Ne kurulduğunun, ne yapılmaya çalışıldığını anlamamıştım, aslına bakarsanız farkında değildim. Önemli değildi. Farkında olduğum ve önemli olan spordu benim için.
Ve en önemli olan nokta bir haftalık tatildi o zaman.
Çünkü bu bir haftalık tatil süresince atletizm antrenmanlarını daha güzel ve verimli yapacağımızı biliyordum.
Koşacaktık arkadaşlarla.
Bundan daha önemli birşey olamazdı.
Koşmak, büyük atlet olmak.
Sebastian Coe gibi olmak vardı hayallerde...
***
Bugün 2013'teyiz.
30 yıl geçti üstünden.
Biz ilkokul ve ondan sonrasındaki öğrenim sürecinde hep koştuk, top oynadık, sokakta hayal gücümüzü geliştirdik.
Büyük yetenekler çıktı bu sürede.
Gerçekten çok büyük.
Değerini bilmedik.
30 yılda bir sporcu geliştirme, eğitme ve dünyaya kazandırma sistemini kuramadık.
Yok ettik, dünyaca ünlü olabilecek kapasiteye ve yeteneğe sahip çocukları...
***
İlan edilenin ne olduğunu orta okul yıllarında anladık.
Meğer KKTC kurulmuştu, ilkokulun avlusundaki toplantımızda...
Ve o toplantıdan bugün anladım ki 30 yıllık sürede bir türlü toparlanamayan, çıkarlar ve makamlar üstüne kurulu bir spor sistemi yarattık.
***
Şimdi, adına KKTC dediğimiz bu sistemde 30 yılda eğer sporcu anlamında gelişim sağlayamadıysak bunun nedeni nedir?
İşte bu soruya yanıt bulunursa sporcu gelişiminde yol alacağız.

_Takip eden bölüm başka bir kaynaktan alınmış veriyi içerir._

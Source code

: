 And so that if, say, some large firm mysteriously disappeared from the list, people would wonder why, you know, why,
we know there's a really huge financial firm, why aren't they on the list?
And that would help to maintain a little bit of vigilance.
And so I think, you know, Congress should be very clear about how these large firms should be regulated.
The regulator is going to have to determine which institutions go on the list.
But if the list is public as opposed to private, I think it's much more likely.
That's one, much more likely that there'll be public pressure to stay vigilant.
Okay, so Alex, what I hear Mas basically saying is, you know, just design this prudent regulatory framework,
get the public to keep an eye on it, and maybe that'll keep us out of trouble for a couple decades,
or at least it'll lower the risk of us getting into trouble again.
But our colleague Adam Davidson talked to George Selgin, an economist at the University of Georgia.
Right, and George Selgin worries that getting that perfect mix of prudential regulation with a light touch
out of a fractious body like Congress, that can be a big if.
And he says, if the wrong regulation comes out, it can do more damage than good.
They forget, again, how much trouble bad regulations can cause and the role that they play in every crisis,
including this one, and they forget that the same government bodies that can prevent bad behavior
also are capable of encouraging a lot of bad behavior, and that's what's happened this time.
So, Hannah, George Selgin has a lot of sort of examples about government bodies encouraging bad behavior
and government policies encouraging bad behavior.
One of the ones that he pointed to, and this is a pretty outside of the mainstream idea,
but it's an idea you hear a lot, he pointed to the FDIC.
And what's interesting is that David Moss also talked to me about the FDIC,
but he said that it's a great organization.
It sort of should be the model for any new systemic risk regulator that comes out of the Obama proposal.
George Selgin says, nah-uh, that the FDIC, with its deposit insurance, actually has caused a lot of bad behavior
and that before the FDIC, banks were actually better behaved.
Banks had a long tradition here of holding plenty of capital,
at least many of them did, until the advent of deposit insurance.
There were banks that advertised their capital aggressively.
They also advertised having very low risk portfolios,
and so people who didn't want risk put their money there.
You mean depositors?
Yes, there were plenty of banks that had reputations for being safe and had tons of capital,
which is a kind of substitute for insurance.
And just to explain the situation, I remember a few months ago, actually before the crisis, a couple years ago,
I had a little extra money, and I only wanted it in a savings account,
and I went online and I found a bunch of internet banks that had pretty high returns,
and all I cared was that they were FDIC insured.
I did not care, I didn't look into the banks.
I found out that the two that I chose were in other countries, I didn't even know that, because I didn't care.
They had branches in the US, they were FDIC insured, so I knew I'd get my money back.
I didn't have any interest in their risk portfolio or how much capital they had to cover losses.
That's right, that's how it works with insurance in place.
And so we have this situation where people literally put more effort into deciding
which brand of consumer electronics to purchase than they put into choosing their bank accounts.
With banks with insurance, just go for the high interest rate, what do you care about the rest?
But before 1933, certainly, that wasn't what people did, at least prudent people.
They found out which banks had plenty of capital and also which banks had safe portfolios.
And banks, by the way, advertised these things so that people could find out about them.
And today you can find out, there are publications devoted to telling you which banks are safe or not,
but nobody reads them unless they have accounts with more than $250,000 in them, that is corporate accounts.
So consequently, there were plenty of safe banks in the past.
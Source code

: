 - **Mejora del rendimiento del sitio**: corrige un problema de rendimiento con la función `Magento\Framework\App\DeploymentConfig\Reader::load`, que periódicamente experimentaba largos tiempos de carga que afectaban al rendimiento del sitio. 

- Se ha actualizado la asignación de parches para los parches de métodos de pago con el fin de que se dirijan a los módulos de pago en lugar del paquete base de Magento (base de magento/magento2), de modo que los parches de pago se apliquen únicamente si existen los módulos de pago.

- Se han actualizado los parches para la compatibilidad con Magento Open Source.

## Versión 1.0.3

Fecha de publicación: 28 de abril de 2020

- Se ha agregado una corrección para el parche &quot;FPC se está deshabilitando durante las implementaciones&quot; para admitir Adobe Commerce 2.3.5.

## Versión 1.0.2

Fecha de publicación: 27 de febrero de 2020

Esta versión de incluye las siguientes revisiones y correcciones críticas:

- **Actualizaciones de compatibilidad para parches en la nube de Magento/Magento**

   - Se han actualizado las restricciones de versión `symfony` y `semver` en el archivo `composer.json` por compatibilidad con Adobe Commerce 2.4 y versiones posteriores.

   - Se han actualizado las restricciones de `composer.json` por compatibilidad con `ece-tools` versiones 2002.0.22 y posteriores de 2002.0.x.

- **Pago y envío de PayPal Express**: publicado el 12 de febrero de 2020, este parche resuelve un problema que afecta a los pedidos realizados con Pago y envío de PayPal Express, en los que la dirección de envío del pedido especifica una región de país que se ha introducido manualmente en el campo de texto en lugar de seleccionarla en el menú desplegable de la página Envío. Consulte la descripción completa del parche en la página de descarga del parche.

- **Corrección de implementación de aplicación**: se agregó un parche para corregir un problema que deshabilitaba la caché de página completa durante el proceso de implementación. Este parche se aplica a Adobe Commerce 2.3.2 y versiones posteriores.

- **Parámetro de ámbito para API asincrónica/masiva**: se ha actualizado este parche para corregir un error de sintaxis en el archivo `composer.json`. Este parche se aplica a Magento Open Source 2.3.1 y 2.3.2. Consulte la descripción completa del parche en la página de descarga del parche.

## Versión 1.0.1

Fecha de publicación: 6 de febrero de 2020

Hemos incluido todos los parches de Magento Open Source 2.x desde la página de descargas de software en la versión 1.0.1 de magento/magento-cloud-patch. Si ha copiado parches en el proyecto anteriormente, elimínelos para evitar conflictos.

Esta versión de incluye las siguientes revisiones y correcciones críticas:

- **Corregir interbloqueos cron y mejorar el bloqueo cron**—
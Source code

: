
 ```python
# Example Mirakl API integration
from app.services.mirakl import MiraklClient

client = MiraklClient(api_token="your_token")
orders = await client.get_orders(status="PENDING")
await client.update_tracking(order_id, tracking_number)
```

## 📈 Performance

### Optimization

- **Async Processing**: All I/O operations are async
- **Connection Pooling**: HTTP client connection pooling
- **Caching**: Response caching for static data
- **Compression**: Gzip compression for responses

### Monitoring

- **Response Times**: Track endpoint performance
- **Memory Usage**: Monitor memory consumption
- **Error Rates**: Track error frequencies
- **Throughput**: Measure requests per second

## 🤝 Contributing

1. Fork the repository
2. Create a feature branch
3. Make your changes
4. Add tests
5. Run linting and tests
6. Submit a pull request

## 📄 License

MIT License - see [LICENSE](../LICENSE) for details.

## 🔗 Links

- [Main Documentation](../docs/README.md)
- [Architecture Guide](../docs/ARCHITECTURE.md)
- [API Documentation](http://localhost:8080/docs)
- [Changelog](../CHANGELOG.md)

Tesisleşmeyi, saçma sapan yerlere paralar vermeyi, bırakırsak bir kenara ve sporcuya yöneliriz, bir 30 yıl daha kaybetmeyiz.
Ve Messi gibi futbol oynamayı, Bolt gibi koşmayı hayal eden çocukların hayallerine ulaşmalarına fırsat yaratırız.